• Action item
Copy each line of the entries beneath that contains the word "adms".

• Dataset entries
Start of Block
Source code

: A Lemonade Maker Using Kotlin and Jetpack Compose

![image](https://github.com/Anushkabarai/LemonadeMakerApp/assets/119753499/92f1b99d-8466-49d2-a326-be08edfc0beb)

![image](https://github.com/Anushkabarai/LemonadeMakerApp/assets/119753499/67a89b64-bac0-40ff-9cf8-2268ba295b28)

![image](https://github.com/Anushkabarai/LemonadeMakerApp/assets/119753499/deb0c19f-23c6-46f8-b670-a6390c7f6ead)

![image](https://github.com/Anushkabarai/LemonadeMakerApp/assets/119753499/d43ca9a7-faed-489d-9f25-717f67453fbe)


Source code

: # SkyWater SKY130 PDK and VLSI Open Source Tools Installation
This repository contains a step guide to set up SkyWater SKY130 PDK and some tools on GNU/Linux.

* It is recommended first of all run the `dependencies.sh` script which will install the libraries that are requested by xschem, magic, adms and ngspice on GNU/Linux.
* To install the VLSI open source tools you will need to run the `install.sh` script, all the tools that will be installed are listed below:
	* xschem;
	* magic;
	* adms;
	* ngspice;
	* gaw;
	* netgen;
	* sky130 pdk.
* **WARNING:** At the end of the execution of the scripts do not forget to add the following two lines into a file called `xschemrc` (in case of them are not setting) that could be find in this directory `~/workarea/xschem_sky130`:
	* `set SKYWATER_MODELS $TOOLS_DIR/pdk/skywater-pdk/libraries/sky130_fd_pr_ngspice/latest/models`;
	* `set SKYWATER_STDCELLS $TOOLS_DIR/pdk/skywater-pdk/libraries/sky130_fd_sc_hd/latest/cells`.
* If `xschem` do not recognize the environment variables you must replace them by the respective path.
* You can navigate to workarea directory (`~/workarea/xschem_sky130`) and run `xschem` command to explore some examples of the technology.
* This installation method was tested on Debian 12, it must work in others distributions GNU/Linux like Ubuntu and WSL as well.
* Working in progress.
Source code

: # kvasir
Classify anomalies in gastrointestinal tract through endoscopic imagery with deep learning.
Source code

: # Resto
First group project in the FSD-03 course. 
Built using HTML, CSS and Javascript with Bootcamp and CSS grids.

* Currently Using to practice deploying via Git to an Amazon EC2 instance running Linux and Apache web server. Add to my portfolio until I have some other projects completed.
End of Block
• Your solution
* It is recommended first of all run the `dependencies.sh` script which will install the libraries that are requested by xschem, magic, adms and ngspice on GNU/Linux.
	* adms;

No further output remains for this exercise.